Gaming steering wheels fall into two camps: hardcore, pricey kits aimed at simulator enthusiasts, and affordable models with basic steering functionality. What most models share is the need to clamp onto a table or desk. Granted, there are solutions that let you balance the wheel across your lap or, more awkwardly, grip an apparatus by clamping your knees together, but neither is a competent replacement for the traditional table-clamp design.
Recognizing the need for an alternative to the norm, Thrustmaster is back with its next "cockpit," the Ferrari Vibration GT Cockpit 458 Italia Edition for the Xbox 360. It's a follow-up to the Ferrari Wireless GT Cockpit 430 Scuderia Edition for the PlayStation 3. This time, Thrustmaster opted for a wired design, likely due to Microsoft's pricey licensing fees for wireless peripherals. The added power coming through the USB cable provides enough juice to enable vibration this time around. Sadly, there is no force feedback on the new cockpit, a feature that is usually reserved for high-end wheels. Of course, because it's priced at $300, you might assume the 458 Italia Cockpit is a high-end accessory, but it's most certainly geared toward the casual racing fan, trading performance for ease of use.

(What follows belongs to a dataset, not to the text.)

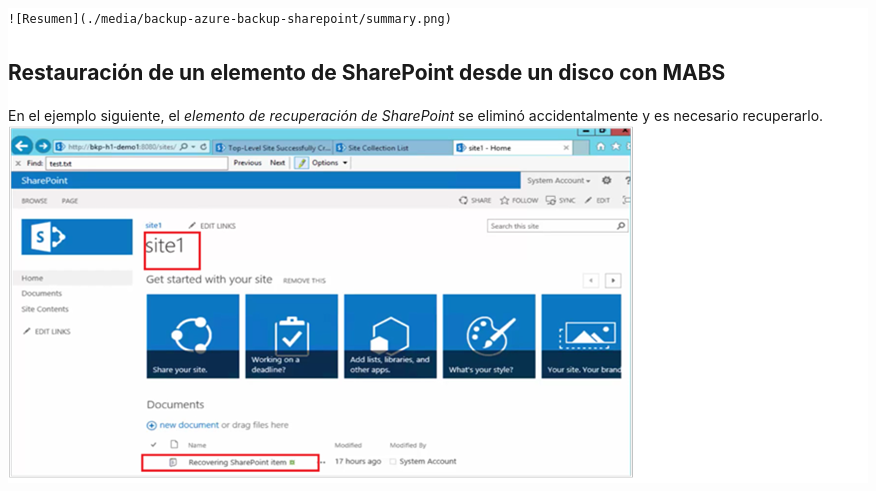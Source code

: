     ![Resumen](./media/backup-azure-backup-sharepoint/summary.png)

## <a name="restore-a-sharepoint-item-from-disk-by-using-mabs"></a>Restauración de un elemento de SharePoint desde un disco con MABS
En el ejemplo siguiente, el *elemento de recuperación de SharePoint* se eliminó accidentalmente y es necesario recuperarlo.
![Protección de SharePoint con MABS4](./media/backup-azure-backup-sharepoint/dpm-sharepoint-protection5.png)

The core feature of Thrustmaster's cockpits is their unibody design. The obvious advantage is the ability to use your wheel and pedals wherever you wish, negating the need for a clamp. The wheel attaches to a telescoping column that's built into the base. The angle and length of the column are secured by tightening screws with plastic knobs. Unfortunately, even with the screws at their tightest, the column tends to exhibit a small yet noticeable amount of wiggle. While it's not faulty per se, it's an unfortunate detail that could have been avoided.

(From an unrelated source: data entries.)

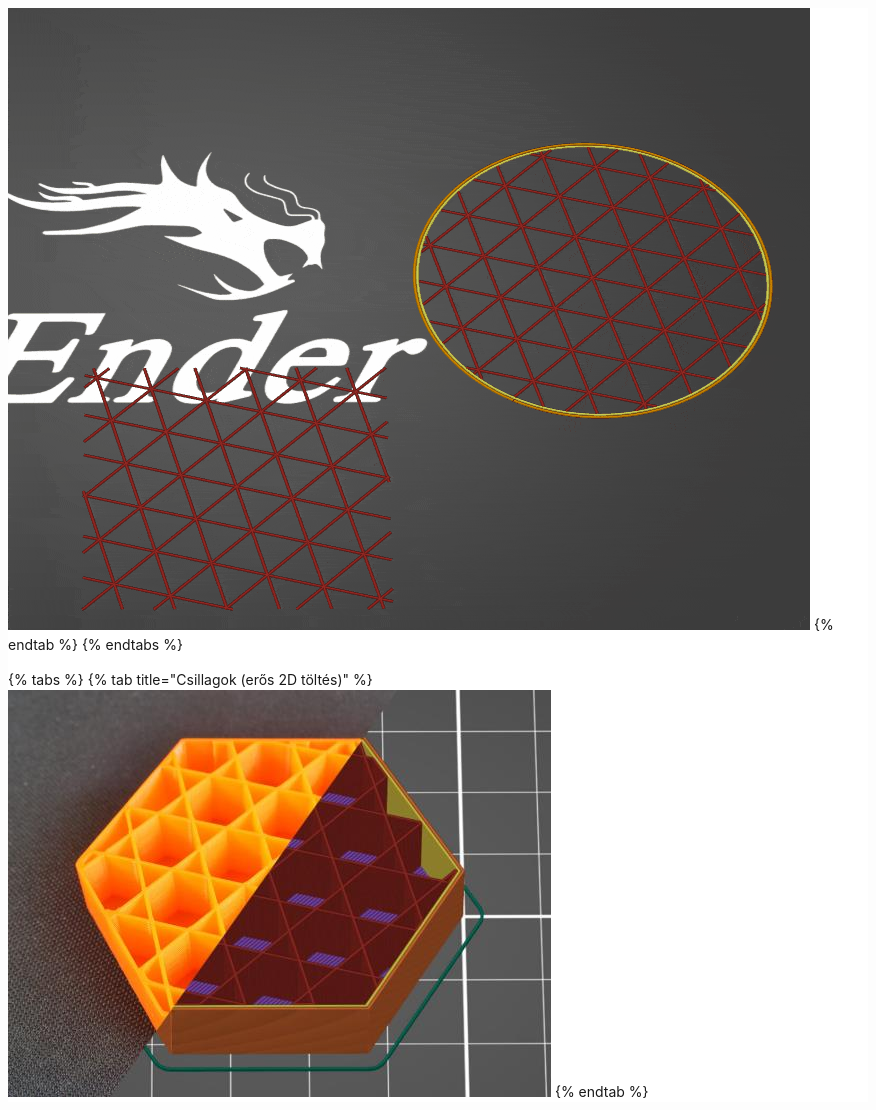 ![](../.gitbook/assets/print_settings_047g.gif)
{% endtab %}
{% endtabs %}

{% tabs %}
{% tab title="Csillagok \(erős 2D töltés\)" %}
![](../.gitbook/assets/print_settings_048.jpeg)
{% endtab %}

When redesigning the cockpit for the Xbox 360 model, Thrustmaster changed the way the wheel connects to the column. In the old model, an external cable connects the wheel to the wheel base, which itself is attached to the column. In the Xbox 360 version, the cable resides within the column rather than outside of it. The 458 Italia Cockpit's wheel rotates only about 270 degrees, so there was never a risk of the cable becoming entangled to begin with, however, the overall presentation is sleeker as a result of this change.
One thing that hasn't changed is the battery compartment, which remains a part of the new 458 Italia Cockpit for absolutely no reason. In the past, it was used to house the four AA batteries that powered the Scuderia cockpit, but in the wired Italia model, it's useless. Open the compartment, and you'll see four AA battery slots without metal contacts. Its presence was obviously a cost-cutting move, negating the need to alter manufacturing procedures. The thing is, moves like this make the manufacturer look lazy and, in turn, unnecessarily damage the product's image. It makes you wonder, if they overlook details as obvious as this, what else has fallen victim to their thriftiness?
Functionally, for reasons already mentioned, the Ferrari 458 Italia Cockpit works well as a peripheral for casual racing fans, but should be avoided by racing enthusiasts. Without high-end features like force feedback and a larger rotational threshold, it will never appeal to the hardcore, regardless of its unique form factor.
For the right customer, however, the clampless design is reason enough to warrant a purchase. It's compact, unique, and adequately functional as far as racing wheels go. The handle and foldable design make it easy to carry and store. Plus, the unibody design prevents pedals from sliding across the floor during use, a typical issue with traditional units. If you need a solution to the common clamp requirement, and can accept a bit of thriftiness on Thrustmaster's part, the Ferrari Vibration GT Cockpit 458 Italia Edition might be the perfect fit. Just be aware that all that convenience comes at a cost.